Various studies point to the direct link between the under-representation of women in decision-making bodies and the lack of knowledge of greenhouse gas reduction mechanisms. This under-representation seriously compromises the effectiveness of climate change mitigation measures, which require the involvement of all stakeholders.

Feminists are calling upon governments, development partners and civil society organisations to work on the improvement of women’s land rights, the security of tenure and the recognition and redistribution of unpaid climate work. In Eastern Africa, despite various legal and policy measures, customary values and practices still determine who can access and use crucial recourses such as land and credit services.

There is need for international climate governance to integrate an intersectional and inclusive approach in understanding and responding to the challenges faced by women and girls in their full diversity.  Gender gaps remain a challenge for example in Ethiopia, where rural women experience a subordinate and marginal status because of the dominant patriarchal values and beliefs that dictate gender relations, responsibilities, roles and opportunities, In Somalia maternal mortality rate, rape, female genital mutilation, violence against women and girls and child marriage rates are extremely high.
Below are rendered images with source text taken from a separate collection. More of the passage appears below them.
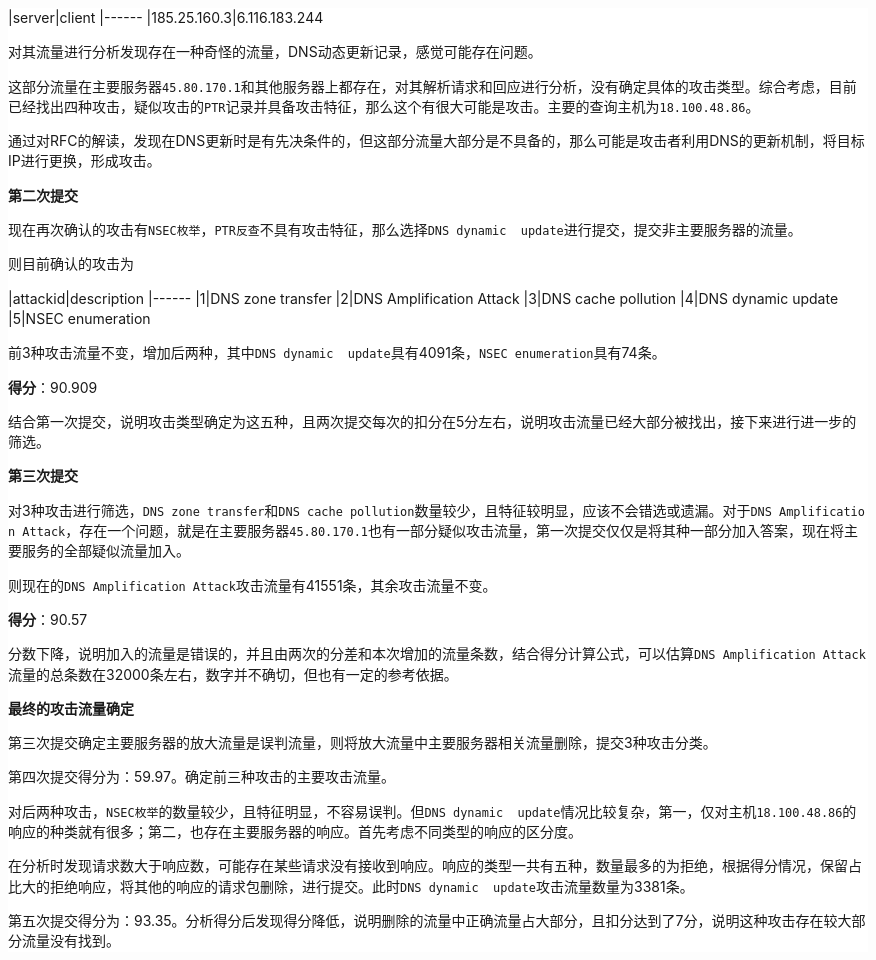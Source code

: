 |server|client
|------
|185.25.160.3|6.116.183.244

对其流量进行分析发现存在一种奇怪的流量，DNS动态更新记录，感觉可能存在问题。

这部分流量在主要服务器`45.80.170.1`和其他服务器上都存在，对其解析请求和回应进行分析，没有确定具体的攻击类型。综合考虑，目前已经找出四种攻击，疑似攻击的`PTR`记录并具备攻击特征，那么这个有很大可能是攻击。主要的查询主机为`18.100.48.86`。

通过对RFC的解读，发现在DNS更新时是有先决条件的，但这部分流量大部分是不具备的，那么可能是攻击者利用DNS的更新机制，将目标IP进行更换，形成攻击。

<a class="reference-link" name="%E7%AC%AC%E4%BA%8C%E6%AC%A1%E6%8F%90%E4%BA%A4"></a>**第二次提交**

现在再次确认的攻击有`NSEC枚举`，`PTR反查`不具有攻击特征，那么选择`DNS dynamic  update`进行提交，提交非主要服务器的流量。

则目前确认的攻击为

|attackid|description
|------
|1|DNS zone transfer
|2|DNS Amplification Attack
|3|DNS cache pollution
|4|DNS dynamic update
|5|NSEC enumeration

前3种攻击流量不变，增加后两种，其中`DNS dynamic  update`具有4091条，`NSEC enumeration`具有74条。

**得分**：90.909

结合第一次提交，说明攻击类型确定为这五种，且两次提交每次的扣分在5分左右，说明攻击流量已经大部分被找出，接下来进行进一步的筛选。

<a class="reference-link" name="%E7%AC%AC%E4%B8%89%E6%AC%A1%E6%8F%90%E4%BA%A4"></a>**第三次提交**

对3种攻击进行筛选，`DNS zone transfer`和`DNS cache pollution`数量较少，且特征较明显，应该不会错选或遗漏。对于`DNS Amplification Attack`，存在一个问题，就是在主要服务器`45.80.170.1`也有一部分疑似攻击流量，第一次提交仅仅是将其种一部分加入答案，现在将主要服务的全部疑似流量加入。

则现在的`DNS Amplification Attack`攻击流量有41551条，其余攻击流量不变。

**得分**：90.57

分数下降，说明加入的流量是错误的，并且由两次的分差和本次增加的流量条数，结合得分计算公式，可以估算`DNS Amplification Attack`流量的总条数在32000条左右，数字并不确切，但也有一定的参考依据。

<a class="reference-link" name="%E6%9C%80%E7%BB%88%E7%9A%84%E6%94%BB%E5%87%BB%E6%B5%81%E9%87%8F%E7%A1%AE%E5%AE%9A"></a>**最终的攻击流量确定**

第三次提交确定主要服务器的放大流量是误判流量，则将放大流量中主要服务器相关流量删除，提交3种攻击分类。

第四次提交得分为：59.97。确定前三种攻击的主要攻击流量。

对后两种攻击，`NSEC枚举`的数量较少，且特征明显，不容易误判。但`DNS dynamic  update`情况比较复杂，第一，仅对主机`18.100.48.86`的响应的种类就有很多；第二，也存在主要服务器的响应。首先考虑不同类型的响应的区分度。

在分析时发现请求数大于响应数，可能存在某些请求没有接收到响应。响应的类型一共有五种，数量最多的为拒绝，根据得分情况，保留占比大的拒绝响应，将其他的响应的请求包删除，进行提交。此时`DNS dynamic  update`攻击流量数量为3381条。

第五次提交得分为：93.35。分析得分后发现得分降低，说明删除的流量中正确流量占大部分，且扣分达到了7分，说明这种攻击存在较大部分流量没有找到。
Policy makers and implementers need to recognise that climate justice must include gender, racial and economic justice. There is need for international climate governance to respect the consultation and cooperation in good faith with indigenous peoples and communities in order to obtain free, prior and informed consent.

Under Generation Equality, Action coalition leaders and commitment makers are making strong commitments to realize the transformative vision of the Global acceleration plan on feminist action for climate justice. They are advocating for an increase in the direct access to financing for Gender-Just Climate Solutions, especially for women and girls at grassroots levels. By 2026, it is anticipated that governments, the private sector and donors will increase the percentage of global climate finance flows, public and private, directed towards and invested in gender-just climate solutions in particular at grassroots and rural levels, including through an increase to 88% in the proportion of marked climate bilateral finance targeted towards gender.


It is also imperative that women and girls are facilitated to lead a just transition to an inclusive, circular, regenerative green economy. Deliberate efforts will have to be taken to increase the proportion of women and girls in decision-making and leadership positions throughout environmental governance and sectors relevant.


Funding will be directed to building the resilience of women and girls so as to address the climate impacts, disaster risks, loss and damage of the ecosystem and securing their land rights and security of tenure. Different stakeholders will also create an enabling environment and increase the collection and use of gender environment statistics for policy making.